Wednesday, May 2nd, 2007

Spent some time today downloading and trying out Microsoft’s Silverlight.

While the download and install was very impressive (2 MB), it seems like this thing has a very long way to go.

I was expecting to see more developer focused demos – could not find anything. Just a lot of chartware and some videos. Maybe a sign that Microsoft is trying to be a Media company more than a software company … The videos were of pretty poor quality and I had major issues with getting anything to even play without lots of long pauses. Looking at the list of tools required – seems pretty daunting. Almost everything has a fee associated with it.

I think I like Adobe’s Apollo platform much better at this point. The experience is much slicker, the development story is very clean and the desktop integration is powerful.

Ok, I dug around a bit more and I think I just found the developer site for Silverlight – there was an obscure little link from the main site. What is interesting is that this site renders broken in Firefox – oops!

Open Source : Spotting the fakes

Tuesday, May 1st, 2007

Given all the companies riding the open source bandwagon lately, I’ve developed some criteria for myself to tell apart the true open source projects from the fakes. Thought I’d share my thinking.

Community is pretty much the sole determining factor in how I feel about an open source project.

True open source projects in my world have a very diverse community of developers involved. I am not bothered if for-profit corporations are involved, as long as there are more than one of them involved and working alongside individual developers. At the end of the day, we all need to make a living …
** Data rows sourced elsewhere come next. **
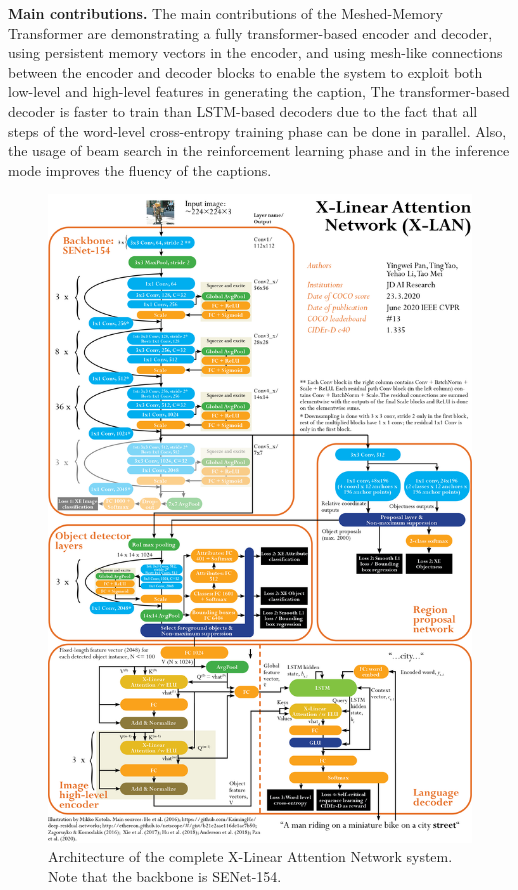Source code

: \documentclass[english,twoside,openright]{HYgraduMLDS}
\begin{document}
\textbf{Main contributions.} The main contributions of the Meshed-Memory Transformer are demonstrating a fully transformer-based encoder and decoder, using persistent memory vectors in the encoder, and using mesh-like connections between the encoder and decoder blocks to enable the system to exploit both low-level and high-level features in generating the caption, The transformer-based decoder is faster to train than LSTM-based decoders due to the fact that all steps of the word-level cross-entropy training phase can be done in parallel. Also, the usage of beam search in the reinforcement learning phase and in the inference mode improves the fluency of the captions.

\pagebreak
\begin{figure}[H] 
\centering
\includegraphics[width=1.0\textwidth]{./images-indesign/Architecture_X-LAN.png}
\caption{Architecture of the complete X-Linear Attention Network system. Note that the backbone is SENet-154.}
\label{fig:architecture_X-LAN} 
\end{figure}
\end{document}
Fake open source projects in my world have all the developers working for a single corporation. These developers pretty much call the shots – they may take input from outsiders and even release their source code under liberal license, but at the end of the day, one is pretty much at their mercy. Open source is just a honey trap for these companies.
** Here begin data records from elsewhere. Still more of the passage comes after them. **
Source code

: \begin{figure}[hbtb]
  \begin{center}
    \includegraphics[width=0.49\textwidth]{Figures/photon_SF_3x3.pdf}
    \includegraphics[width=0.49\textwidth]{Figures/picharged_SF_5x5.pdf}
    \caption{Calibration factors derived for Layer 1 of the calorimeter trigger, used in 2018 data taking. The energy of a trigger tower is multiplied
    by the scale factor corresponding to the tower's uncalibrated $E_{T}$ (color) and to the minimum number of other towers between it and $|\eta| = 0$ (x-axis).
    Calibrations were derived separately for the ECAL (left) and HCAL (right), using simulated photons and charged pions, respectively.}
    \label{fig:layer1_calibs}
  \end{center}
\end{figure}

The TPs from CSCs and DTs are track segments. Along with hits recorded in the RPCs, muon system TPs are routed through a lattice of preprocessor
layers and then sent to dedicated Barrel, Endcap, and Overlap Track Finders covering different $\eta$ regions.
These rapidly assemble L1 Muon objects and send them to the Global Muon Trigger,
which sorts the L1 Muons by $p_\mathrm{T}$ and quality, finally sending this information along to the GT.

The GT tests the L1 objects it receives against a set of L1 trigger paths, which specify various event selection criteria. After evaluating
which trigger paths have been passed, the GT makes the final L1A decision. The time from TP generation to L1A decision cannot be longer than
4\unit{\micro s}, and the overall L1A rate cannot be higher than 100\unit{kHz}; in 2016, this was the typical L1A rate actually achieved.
Developing expertise with a complex code base takes a long time and a lot of skills; furthermore, smart developers do not want to waste time learning someone else’s code base, they want to vent their own creativity by building a great code base with others. Companies promoting sham open source projects know this fully well and therefore feel safe knowing there will be no serious challenges to their control – buyer beware!